Nanoscale spatial and temporal response of lipid membranes interacting with biomolecules and nanoparticles

Abstract

The cell membrane is the first point of interaction whenever any external biomolecule or nanoparticle encounters a cell. Thus the nature of interactions between the cell membrane and various proteins, nanoparticles, and drugs has been widely studied. But the cell membrane is very complex containing thousands of lipids and various types of membrane proteins. The simplification of the membrane to a model membrane is a necessity to understand the roles of the individual lipids in such interactions.

In the initial part of the thesis, the interactions between charged/uncharged NPs and multi-component model cell membranes have been discussed. Such interactions are governed by various factors like electrostatics, membrane stiffness, NP size, etc. The membranes segregate spatially into disordered and ordered micro-domains visible by microscopy but our X-ray study revealed the presence of nanodomains, which emulate real cell membrane heterogeneities. In our work, the stiffness of the membrane was varied by using two different types of zwitterionic lipids while the charge of the membrane was incorporated using a negatively charged lipid DPPG which forms the ordered phase of the membrane. The cationic NPs preferred to bind to the DPPG-rich nanodomains in the less stiff membranes and caused the nanodomains to coalesce. In the stiffer membranes, the cationic NP binding was more owing to the larger size of the DPPG-rich nanodomains with higher charge density. The dominance of electrostatics caused more binding of cationic NPs compared to the zwitterionic ones. Interestingly, increasing the NP concentration caused these to unbind from the membranes. The unbinding transition was dominated by electrostatics for the cationic NPs whereas it was mediated by crowding for the zwitterionic NPs

The next part of the thesis discusses the interaction between viral fusion peptides and model cell membranes. The human immunodeficiency virus (HIV) actively involves the glycoproteins containing the gp41 fusion peptide to fuse with the host membrane at the phase boundaries of the cholesterol-rich domains. Our study using fluorescence correlation spectroscopy (FCS) coupled with STED reveals the presence of hindered lipid diffusion at various nanoscale lengths in both the liquid-disordered (Ld) and the liquid-ordered (Lo) domains. The binding of the gp41 peptides altered the diffusion gradients across these length-scale dependent diffusion regimes in both domains, more pronounced in the Lo domains, also showing coalescence of nanodomains.
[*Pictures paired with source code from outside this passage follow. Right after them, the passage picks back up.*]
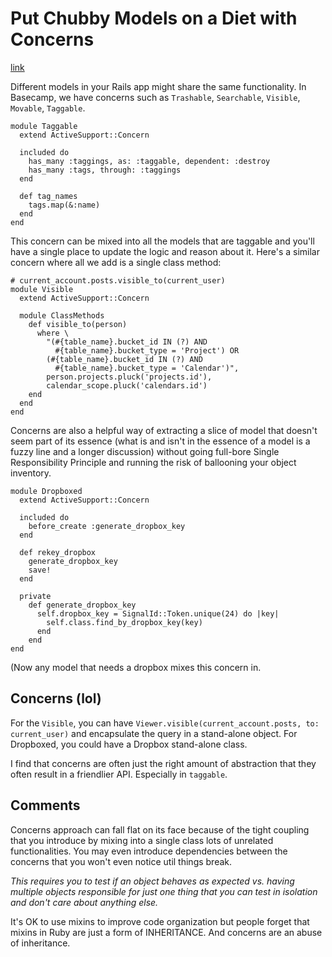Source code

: # Put Chubby Models on a Diet with Concerns
[link](http://signalvnoise.com/posts/3372-put-chubby-models-on-a-diet-with-concerns#comments)

Different models in your Rails app might share the same functionality. In Basecamp, we have concerns such as `Trashable`, `Searchable`, `Visible`, `Movable`, `Taggable`.

    module Taggable
      extend ActiveSupport::Concern

      included do
        has_many :taggings, as: :taggable, dependent: :destroy
        has_many :tags, through: :taggings
      end

      def tag_names
        tags.map(&:name)
      end
    end

This concern can be mixed into all the models that are taggable and you'll have a single place to update the logic and reason about it. Here's a similar concern where all we add is a single class method:

    # current_account.posts.visible_to(current_user)
    module Visible
      extend ActiveSupport::Concern

      module ClassMethods
        def visible_to(person)
          where \
            "(#{table_name}.bucket_id IN (?) AND
              #{table_name}.bucket_type = 'Project') OR
            (#{table_name}.bucket_id IN (?) AND
              #{table_name}.bucket_type = 'Calendar')",
            person.projects.pluck('projects.id'),
            calendar_scope.pluck('calendars.id')
        end
      end
    end


Concerns are also a helpful way of extracting a slice of model that doesn't seem part of its essence (what is and isn't in the essence of a model is a fuzzy line and a longer discussion) without going full-bore Single Responsibility Principle and running the risk of ballooning your object inventory.

    module Dropboxed
      extend ActiveSupport::Concern

      included do
        before_create :generate_dropbox_key
      end

      def rekey_dropbox
        generate_dropbox_key
        save!
      end

      private
        def generate_dropbox_key
          self.dropbox_key = SignalId::Token.unique(24) do |key|
            self.class.find_by_dropbox_key(key)
          end
        end
    end

(Now any model that needs a dropbox mixes this concern in.

## Concerns (lol)

For the `Visible`, you can have `Viewer.visible(current_account.posts, to: current_user)` and encapsulate the query in a stand-alone object. For Dropboxed, you could have a Dropbox stand-alone class.

I find that concerns are often just the right amount of abstraction that they often result in a friendlier API. Especially in `taggable`.

## Comments

Concerns approach can fall flat on its face because of the tight coupling that you introduce by mixing into a single class lots of unrelated functionalities. You may even introduce dependencies between the concerns that you won't even notice util things break.

*This requires you to test if an object behaves as expected vs. having multiple objects responsible for just one thing that you can test in isolation and don't care about anything else.*

It's OK to use mixins to improve code organization but people forget that mixins in Ruby are just a form of INHERITANCE. And concerns are an abuse of inheritance.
The last part of the thesis discusses the study of the interaction of a cyclic polypeptide named colistin, which is an antibiotic, with real E. coli bacterial membranes. The colistin is a membrane-targeting drug. Our STED-FCS analysis showed that the bacteria re-organized its membrane dynamics with increasing colistin doses and the final highly mutated E. coli presented a homogeneous type of diffusion at all length scales.

Overall, the thesis encompasses the role of cell membrane heterogeneities in playing a role in its interaction with various external entities and shows how the membrane structure, morphology, and dynamics are being altered at various length scales.